Exercise prompt
Once the line containing "## 21.20.327 - Required" is located, give it again exactly, together with each line that follows it to the end of the entries, and add nothing else.

Data for review
%%

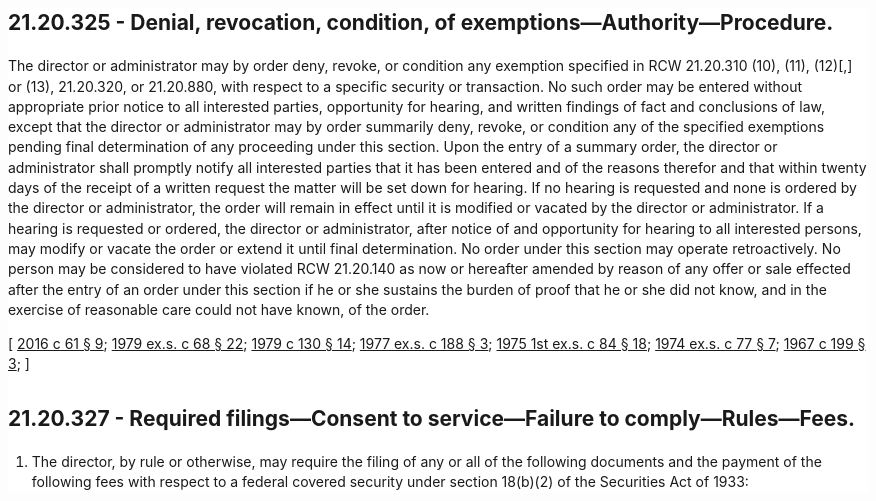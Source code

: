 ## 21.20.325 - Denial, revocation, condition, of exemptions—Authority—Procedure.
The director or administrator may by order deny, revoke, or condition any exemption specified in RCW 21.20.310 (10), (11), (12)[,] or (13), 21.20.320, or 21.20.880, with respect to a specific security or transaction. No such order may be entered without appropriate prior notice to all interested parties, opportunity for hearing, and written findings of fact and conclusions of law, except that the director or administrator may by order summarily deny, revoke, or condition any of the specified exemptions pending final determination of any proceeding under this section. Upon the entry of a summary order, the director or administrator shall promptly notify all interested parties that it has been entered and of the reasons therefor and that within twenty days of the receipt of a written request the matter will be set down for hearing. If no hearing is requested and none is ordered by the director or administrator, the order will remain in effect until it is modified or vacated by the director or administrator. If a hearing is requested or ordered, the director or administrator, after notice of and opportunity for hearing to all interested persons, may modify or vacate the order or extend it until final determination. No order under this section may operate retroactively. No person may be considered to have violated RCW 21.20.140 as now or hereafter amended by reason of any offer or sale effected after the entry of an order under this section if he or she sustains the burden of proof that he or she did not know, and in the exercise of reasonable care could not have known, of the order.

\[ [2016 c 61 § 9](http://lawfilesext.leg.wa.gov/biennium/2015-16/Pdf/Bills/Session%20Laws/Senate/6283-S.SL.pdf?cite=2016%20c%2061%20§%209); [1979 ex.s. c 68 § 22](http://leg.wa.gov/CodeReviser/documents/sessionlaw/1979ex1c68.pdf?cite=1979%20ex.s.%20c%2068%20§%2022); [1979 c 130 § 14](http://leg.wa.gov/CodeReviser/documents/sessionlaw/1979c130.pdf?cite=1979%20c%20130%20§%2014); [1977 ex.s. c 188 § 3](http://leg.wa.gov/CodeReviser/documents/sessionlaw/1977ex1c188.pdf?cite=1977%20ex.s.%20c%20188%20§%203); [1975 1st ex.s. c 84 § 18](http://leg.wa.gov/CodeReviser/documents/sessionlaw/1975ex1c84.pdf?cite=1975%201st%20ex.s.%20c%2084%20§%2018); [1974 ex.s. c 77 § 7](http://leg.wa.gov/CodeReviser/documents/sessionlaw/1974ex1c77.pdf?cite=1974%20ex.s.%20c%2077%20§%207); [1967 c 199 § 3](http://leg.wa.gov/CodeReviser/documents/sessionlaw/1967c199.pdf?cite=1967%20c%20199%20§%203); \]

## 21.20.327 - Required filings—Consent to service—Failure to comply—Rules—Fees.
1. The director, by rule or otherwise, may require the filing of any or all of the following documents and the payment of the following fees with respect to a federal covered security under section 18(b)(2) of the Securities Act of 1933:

%%

Task output
## 21.20.327 - Required filings—Consent to service—Failure to comply—Rules—Fees.
1. The director, by rule or otherwise, may require the filing of any or all of the following documents and the payment of the following fees with respect to a federal covered security under section 18(b)(2) of the Securities Act of 1933:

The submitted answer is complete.